## Problem
Within the records below, filter for lines carrying the word "vector" and copy them.
*** Opening Information given ***
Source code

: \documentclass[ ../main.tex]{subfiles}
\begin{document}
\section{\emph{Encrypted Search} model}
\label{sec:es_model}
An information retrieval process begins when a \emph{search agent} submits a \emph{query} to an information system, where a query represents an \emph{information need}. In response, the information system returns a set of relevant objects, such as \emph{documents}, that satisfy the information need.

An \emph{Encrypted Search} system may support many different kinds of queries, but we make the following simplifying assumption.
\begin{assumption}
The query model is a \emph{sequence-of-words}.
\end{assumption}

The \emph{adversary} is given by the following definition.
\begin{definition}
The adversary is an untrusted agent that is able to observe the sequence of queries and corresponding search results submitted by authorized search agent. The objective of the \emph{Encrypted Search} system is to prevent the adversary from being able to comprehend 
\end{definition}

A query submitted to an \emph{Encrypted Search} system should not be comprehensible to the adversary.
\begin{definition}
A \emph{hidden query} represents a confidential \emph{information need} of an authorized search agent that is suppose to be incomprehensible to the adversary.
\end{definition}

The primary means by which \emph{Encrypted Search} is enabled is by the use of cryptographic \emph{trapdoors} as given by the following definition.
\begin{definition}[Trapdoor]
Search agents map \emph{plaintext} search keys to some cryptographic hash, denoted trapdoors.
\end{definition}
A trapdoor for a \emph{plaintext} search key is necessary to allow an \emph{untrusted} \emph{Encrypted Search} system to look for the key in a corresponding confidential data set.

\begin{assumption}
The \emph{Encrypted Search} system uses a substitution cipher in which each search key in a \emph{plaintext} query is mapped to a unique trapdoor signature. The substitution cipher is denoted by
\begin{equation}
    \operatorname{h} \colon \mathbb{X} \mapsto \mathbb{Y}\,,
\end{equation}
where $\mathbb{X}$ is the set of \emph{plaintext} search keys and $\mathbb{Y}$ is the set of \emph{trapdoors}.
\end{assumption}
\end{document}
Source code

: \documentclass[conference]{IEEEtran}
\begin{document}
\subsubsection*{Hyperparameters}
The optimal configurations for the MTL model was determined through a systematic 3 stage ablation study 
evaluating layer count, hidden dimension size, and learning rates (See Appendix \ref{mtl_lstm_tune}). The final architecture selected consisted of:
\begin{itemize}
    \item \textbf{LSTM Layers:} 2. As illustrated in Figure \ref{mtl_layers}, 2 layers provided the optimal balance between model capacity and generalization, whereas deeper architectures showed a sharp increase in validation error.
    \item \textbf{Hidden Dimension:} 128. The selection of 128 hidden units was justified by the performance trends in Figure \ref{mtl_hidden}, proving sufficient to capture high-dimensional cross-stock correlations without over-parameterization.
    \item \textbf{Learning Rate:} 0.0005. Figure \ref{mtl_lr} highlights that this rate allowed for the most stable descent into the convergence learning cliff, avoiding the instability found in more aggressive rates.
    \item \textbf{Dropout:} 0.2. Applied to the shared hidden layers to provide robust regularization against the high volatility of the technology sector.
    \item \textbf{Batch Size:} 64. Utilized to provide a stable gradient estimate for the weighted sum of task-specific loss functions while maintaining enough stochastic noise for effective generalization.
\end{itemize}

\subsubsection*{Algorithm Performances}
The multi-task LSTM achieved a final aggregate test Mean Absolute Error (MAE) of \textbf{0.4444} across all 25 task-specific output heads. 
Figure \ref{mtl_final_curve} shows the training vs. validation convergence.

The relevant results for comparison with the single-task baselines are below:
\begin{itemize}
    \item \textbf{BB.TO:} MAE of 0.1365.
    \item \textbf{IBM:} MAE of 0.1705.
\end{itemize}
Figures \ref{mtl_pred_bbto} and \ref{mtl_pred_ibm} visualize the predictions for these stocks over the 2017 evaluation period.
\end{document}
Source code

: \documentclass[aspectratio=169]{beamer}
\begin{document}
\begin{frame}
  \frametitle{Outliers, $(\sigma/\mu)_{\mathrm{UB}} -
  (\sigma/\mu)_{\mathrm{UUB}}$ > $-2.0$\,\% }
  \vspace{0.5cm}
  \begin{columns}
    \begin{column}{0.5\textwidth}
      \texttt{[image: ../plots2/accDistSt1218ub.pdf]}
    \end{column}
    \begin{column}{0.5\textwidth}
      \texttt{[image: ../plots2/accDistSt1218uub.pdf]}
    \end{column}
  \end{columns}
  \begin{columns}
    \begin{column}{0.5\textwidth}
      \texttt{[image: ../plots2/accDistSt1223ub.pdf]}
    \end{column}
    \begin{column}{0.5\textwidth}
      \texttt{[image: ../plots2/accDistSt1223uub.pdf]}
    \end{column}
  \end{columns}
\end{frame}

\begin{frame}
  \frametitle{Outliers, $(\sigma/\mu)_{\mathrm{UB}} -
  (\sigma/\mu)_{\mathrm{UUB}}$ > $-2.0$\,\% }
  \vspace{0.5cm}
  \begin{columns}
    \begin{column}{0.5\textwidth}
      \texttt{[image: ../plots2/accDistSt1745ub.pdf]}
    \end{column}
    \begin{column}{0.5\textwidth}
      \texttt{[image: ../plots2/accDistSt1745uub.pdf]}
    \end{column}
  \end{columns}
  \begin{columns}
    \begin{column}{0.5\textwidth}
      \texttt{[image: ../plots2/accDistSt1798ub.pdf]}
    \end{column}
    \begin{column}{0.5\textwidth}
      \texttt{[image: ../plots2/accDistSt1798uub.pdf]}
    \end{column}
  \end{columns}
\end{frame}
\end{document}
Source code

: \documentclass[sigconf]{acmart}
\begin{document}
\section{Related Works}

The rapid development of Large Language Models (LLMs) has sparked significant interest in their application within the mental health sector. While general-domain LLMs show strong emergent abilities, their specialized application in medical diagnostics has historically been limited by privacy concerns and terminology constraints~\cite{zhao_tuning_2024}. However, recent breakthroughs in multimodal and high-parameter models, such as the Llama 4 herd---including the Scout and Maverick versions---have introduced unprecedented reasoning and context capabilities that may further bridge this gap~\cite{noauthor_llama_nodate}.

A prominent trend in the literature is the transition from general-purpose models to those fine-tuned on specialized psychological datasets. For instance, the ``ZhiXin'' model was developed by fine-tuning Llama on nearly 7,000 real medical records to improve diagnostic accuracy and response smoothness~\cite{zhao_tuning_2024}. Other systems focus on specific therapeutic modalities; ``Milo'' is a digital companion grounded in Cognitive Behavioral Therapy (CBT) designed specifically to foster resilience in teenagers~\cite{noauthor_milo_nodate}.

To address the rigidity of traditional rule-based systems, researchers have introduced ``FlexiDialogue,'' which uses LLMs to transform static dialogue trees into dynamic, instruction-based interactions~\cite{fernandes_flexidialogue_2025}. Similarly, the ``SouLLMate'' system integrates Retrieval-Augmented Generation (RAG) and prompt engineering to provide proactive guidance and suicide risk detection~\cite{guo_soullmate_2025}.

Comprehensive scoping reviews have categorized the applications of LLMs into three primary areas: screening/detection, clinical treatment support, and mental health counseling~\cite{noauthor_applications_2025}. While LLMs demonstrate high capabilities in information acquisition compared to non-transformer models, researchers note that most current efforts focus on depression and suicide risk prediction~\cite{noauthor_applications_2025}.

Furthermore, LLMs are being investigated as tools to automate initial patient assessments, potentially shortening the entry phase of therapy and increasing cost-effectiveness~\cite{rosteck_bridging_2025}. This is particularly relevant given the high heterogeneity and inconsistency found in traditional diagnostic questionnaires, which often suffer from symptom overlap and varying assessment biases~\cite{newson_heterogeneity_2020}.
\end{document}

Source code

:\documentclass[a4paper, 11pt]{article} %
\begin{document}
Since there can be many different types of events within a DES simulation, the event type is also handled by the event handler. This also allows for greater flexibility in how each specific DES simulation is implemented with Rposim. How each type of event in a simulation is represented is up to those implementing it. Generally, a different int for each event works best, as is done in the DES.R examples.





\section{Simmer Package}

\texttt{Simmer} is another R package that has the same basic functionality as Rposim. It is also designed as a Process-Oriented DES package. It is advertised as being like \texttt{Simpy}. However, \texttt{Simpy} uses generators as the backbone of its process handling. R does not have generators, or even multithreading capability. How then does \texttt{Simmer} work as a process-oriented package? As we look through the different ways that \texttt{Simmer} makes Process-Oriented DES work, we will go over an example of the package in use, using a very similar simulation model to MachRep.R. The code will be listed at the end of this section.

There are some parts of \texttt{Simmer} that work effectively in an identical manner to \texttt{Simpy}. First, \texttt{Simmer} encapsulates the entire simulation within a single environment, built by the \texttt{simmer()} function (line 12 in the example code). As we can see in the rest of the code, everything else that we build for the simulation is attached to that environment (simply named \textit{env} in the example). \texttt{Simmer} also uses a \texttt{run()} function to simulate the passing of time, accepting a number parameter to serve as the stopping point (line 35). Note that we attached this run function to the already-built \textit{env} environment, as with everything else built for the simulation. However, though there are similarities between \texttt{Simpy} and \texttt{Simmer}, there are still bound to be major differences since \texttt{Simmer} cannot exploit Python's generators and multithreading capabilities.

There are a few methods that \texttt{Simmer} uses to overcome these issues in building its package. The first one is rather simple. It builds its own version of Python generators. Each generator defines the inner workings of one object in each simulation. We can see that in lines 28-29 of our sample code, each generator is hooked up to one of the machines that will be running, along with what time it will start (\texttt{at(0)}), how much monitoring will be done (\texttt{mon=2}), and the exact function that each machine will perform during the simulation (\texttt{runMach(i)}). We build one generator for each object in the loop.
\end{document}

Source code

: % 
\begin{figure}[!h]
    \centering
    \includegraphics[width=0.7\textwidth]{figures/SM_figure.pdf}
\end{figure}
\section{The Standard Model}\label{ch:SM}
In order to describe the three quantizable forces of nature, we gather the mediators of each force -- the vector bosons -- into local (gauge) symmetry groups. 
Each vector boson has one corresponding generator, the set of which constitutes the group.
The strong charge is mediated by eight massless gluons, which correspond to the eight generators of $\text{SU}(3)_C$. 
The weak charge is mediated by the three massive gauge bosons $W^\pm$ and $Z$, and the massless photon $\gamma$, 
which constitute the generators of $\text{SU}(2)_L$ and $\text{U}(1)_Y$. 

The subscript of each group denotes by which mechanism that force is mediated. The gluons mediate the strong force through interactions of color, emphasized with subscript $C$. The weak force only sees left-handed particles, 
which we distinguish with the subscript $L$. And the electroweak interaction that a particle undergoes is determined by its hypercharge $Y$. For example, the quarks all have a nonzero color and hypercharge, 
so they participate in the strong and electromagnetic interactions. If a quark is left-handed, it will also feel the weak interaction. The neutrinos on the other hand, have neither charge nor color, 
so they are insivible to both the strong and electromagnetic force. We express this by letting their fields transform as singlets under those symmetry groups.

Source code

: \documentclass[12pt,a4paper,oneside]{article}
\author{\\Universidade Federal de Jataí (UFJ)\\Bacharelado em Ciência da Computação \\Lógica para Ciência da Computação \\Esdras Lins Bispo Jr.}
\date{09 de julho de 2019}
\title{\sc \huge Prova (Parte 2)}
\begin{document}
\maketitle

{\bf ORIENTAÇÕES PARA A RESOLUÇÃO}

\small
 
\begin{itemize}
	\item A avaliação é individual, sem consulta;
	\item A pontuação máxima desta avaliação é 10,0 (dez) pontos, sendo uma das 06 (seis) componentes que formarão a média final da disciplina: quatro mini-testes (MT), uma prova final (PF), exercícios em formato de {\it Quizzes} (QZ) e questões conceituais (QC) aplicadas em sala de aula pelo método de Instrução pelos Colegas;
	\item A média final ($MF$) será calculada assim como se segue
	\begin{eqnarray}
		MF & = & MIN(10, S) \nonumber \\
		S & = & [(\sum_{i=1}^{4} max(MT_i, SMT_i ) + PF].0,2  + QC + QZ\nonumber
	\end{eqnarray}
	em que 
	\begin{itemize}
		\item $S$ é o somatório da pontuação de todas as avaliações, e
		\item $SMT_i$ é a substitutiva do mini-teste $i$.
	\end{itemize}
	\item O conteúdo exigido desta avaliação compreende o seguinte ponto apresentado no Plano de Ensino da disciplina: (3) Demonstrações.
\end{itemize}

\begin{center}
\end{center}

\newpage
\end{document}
*** Closing Information given ***
## Your solution
In order to describe the three quantizable forces of nature, we gather the mediators of each force -- the vector bosons -- into local (gauge) symmetry groups. 
Each vector boson has one corresponding generator, the set of which constitutes the group.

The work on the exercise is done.